In consulting the supervisors about the issue of risk, those supervisors on the working group expressed concern that, if banks were permitted to borrow very large amounts from the ACF without any constraints, that could pose liquidity risks to banks that might create a “too big to get downgraded” issue. That is, examiners might become reluctant to downgrade a large bank’s CAMELS rating if that risked making the bank ineligible to roll over its ACF funding. Supervisors also noted that the Fed would shift from being an occasional lender of last resort to having an ongoing lending relationship with banks under an ACF. This might pose a potential conflict between using an ACF in the implementation of monetary policy and rating banks independently of monetary policy objectives. Supervisors stressed that such concerns could be substantially reduced, though perhaps not entirely eliminated, by keeping an ACF relatively small and by establishing the same set of risk controls that would be applied to reduce the Fed’s exposure to credit risk. Bank risk-taking, risk to the FDIC, and credit risk to the Fed could be limited by establishing a variety of controls that are described in the report. Those controls include restricting eligibility to financially strong depository institutions and imposing limits on how much each institution could borrow.

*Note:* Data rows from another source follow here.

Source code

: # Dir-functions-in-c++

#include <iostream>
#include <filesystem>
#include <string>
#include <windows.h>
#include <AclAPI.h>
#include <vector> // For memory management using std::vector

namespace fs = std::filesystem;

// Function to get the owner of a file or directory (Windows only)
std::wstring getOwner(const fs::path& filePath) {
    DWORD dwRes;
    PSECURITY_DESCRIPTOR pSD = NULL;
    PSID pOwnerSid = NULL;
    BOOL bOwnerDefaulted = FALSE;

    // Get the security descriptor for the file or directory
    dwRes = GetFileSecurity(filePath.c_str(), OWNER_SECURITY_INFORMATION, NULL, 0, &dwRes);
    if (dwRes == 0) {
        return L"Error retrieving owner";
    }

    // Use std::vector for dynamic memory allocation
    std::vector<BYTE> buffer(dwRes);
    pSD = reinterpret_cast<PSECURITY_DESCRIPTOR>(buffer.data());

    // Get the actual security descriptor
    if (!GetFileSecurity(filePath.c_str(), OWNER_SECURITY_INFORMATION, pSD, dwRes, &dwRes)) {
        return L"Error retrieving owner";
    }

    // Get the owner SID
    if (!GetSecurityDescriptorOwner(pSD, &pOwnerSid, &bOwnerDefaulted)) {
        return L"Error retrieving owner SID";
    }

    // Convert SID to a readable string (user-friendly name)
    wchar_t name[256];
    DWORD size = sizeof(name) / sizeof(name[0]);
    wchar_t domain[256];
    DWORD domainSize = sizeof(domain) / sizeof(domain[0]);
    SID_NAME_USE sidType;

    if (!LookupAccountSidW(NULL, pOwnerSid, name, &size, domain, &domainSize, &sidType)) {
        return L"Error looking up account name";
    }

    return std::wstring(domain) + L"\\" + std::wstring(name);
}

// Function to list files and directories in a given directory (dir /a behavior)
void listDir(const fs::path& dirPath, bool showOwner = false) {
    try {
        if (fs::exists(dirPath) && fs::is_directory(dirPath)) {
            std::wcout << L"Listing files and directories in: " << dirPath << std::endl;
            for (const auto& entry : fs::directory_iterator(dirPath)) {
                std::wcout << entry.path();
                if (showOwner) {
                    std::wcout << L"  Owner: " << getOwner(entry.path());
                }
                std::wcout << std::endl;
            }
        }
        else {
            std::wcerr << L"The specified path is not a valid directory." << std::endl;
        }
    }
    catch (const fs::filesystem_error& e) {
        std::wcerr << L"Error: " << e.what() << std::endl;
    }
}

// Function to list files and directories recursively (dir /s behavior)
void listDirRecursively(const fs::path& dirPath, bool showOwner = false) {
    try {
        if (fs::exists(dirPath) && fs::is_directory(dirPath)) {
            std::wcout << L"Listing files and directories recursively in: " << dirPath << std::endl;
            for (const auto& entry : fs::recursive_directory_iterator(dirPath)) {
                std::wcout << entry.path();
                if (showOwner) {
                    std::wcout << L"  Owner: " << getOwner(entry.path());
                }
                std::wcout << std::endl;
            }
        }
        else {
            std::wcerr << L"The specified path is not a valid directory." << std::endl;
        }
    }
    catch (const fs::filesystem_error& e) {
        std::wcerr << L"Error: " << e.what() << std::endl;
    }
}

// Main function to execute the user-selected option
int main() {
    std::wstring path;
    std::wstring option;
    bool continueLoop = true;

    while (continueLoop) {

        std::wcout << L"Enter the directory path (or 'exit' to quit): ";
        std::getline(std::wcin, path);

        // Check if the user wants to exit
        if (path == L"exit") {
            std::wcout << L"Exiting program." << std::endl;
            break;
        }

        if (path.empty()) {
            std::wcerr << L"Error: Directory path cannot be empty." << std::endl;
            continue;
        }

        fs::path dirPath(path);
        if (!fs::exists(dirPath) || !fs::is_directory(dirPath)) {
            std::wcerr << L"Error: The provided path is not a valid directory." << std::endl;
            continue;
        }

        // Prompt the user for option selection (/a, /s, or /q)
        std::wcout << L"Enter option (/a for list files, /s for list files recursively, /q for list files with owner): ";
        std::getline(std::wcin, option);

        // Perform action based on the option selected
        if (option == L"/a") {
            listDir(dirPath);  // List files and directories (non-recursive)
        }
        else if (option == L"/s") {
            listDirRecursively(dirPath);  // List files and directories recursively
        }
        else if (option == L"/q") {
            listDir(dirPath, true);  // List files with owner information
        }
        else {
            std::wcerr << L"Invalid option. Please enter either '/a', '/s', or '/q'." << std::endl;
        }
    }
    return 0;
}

Even with these risk control measures, however, the report notes that extending ACF advances to a number of depository institutions would increase the likelihood that the Fed would at some point have to deal with an institution whose condition deteriorates so rapidly that FDICIA guidelines apply. Therefore, the report suggests that the Fed would want to consider developing special procedures for dealing with such an event.

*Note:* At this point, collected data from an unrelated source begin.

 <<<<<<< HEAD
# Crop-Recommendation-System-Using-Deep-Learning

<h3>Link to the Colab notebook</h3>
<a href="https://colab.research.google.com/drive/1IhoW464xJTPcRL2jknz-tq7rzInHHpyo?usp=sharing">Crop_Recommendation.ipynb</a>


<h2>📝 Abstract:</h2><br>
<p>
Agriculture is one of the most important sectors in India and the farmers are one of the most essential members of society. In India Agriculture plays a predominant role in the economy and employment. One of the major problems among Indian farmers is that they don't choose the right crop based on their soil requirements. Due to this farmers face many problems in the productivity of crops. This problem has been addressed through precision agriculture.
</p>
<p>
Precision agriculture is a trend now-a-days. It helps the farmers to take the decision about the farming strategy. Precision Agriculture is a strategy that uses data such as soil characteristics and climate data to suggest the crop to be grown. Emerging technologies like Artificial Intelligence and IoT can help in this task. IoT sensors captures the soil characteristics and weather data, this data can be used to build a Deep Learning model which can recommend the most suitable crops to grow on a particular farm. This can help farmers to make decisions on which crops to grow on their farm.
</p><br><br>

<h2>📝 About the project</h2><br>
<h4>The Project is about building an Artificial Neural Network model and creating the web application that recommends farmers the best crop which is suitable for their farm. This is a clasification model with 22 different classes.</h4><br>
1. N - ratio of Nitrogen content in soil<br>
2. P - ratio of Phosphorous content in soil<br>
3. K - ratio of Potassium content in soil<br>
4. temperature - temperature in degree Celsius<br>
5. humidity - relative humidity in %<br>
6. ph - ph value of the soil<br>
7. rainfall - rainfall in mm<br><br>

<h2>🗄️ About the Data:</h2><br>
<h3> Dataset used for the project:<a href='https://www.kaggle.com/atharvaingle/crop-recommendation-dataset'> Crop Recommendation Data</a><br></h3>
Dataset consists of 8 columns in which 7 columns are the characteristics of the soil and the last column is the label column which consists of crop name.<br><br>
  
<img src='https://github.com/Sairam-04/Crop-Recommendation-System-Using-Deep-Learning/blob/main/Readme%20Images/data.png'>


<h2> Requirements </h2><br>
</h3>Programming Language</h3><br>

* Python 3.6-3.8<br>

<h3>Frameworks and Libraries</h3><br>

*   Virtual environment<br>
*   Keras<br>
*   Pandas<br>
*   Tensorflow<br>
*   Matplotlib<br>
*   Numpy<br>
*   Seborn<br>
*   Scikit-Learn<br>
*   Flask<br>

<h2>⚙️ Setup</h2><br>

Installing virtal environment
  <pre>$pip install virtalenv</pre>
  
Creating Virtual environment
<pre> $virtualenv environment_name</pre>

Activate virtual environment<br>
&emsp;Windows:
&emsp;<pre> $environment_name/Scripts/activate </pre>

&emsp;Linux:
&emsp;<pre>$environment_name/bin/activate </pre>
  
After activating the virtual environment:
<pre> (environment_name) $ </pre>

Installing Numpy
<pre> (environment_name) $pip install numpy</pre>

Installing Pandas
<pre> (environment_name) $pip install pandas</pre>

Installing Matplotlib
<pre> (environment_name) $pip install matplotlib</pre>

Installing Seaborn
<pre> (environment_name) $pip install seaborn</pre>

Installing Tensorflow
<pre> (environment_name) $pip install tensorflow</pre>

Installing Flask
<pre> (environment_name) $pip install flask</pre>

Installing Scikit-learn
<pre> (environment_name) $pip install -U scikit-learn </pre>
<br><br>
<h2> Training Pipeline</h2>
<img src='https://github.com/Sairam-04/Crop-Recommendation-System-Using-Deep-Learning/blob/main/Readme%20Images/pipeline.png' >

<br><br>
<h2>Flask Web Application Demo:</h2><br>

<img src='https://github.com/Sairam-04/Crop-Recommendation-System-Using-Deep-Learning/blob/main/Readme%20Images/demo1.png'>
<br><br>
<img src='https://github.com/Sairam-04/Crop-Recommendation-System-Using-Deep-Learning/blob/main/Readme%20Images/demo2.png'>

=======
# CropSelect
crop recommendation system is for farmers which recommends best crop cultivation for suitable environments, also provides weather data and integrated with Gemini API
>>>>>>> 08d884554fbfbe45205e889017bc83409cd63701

A contingency auction credit facility or what we call a CACF would share many features of an ACF, but differences in the purposes of the two facilities and in the circumstances surrounding their use would require some different features as well. Those, too, are discussed in detail in the report.

Compared with backup facilities that duplicate the Desk’s open market operations, a CACF—like other discount window facilities—would broaden the range of counterparties in an emergency as compared with simply the number of primary dealers. In addition, a CACF would not be limited to dealing only in narrow classes of collateral, which could also be important in an emergency.

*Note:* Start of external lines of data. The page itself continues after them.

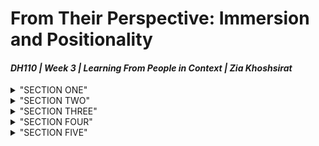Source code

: # From Their Perspective: Immersion and Positionality 
#### *DH110 | Week 3 | Learning From People in Context | Zia Khoshsirat*

<details>
<summary>"SECTION ONE"</summary>
  
# :pencil: Research Goal and Requirements
  
> :one: **The Main Activity of The Project**

> :two: **The Basic Needs Involved**

> :three: **Common Way(s) Gratify Needs** 

> :four: **Limitation(s) Expected to Be Improved**

   </details>

<details>
<summary>"SECTION TWO"</summary>
  
  # 🏡 Target Users 
  
  > :one: **User's Characteristics**(demographics|preference|expertise|mainstram or not)
  
  > :two: **Context of Use**
  
  > :three: **Processes for Completion of Activity**
   </details>


<details>
<summary>"SECTION THREE"</summary>
  
  # 🔎 Research Method
  
  > :one: **Hows**
 
  > :two: **Whats**
  
   </details>
   
   <details>
<summary>"SECTION FOUR"</summary>
  
  # :open_file_folder: Collected Data
  
  > :speech_balloon: **Transcript**
  
  [HERE](https://drive.google.com/file/d/1iC77mGE4caE9cNK-_WKao9GWXka0QR9Q/view?usp=sharing)
  
  > :video_camera: **Recorded Sesssion**
  
  > :clipboard: **Fieldnotes**
  
  > :high_brightness: **Highlights**
  
   </details><details>
<summary>"SECTION FIVE"</summary>
  
  # :mortar_board: Reflection 
  
  
  
   </details>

The report considers two emergency scenarios. In the first, in which financing markets are functioning but the Desk and its contingency facilities are not, a CACF could be an effective backup to the Desk in providing a predetermined aggregate supply of reserves to the banking system. A CACF could be similarly effective in the later stages of a more widespread crisis if many participants in financial markets were able to return to normal operations but recovery of the Desk’s operations were delayed. In the second scenario, in which financing markets are severely dysfunctional at the same time the Desk’s ability to operate is impaired, a CACF would more likely be used to elastically supply funds to depository institutions at a fixed interest rate. In such a scenario, the emergency primary credit facility would likely be as effective as or easier to use than a CACF. The main appeal of the CACF over other types of discount window lending in that type of scenario would come from its ability to visibly provide Fed credit earlier in the day, which might have a more positive effect on bank and market behavior during an emergency.

The report identifies several open issues that would have to be resolved if these facilities were to be implemented, and I will not go through all of those. In concluding, I want to acknowledge the efforts of the people who helped prepare this report. The group included Jim Clouse, Bill Nelson, Michael Martinson, and David Wright of the Board; Spence Hilton, who drafted a large part of the report, Sandy Krieger, and Bill Walsh of the New York Fed; Lois Berthaume from Atlanta; Chris Moore from Cleveland; Bob Hankins from Dallas; and Steve Meyer, who also drafted a large section of the report, from Philadelphia. My thanks to all of them for their work. That concludes my remarks.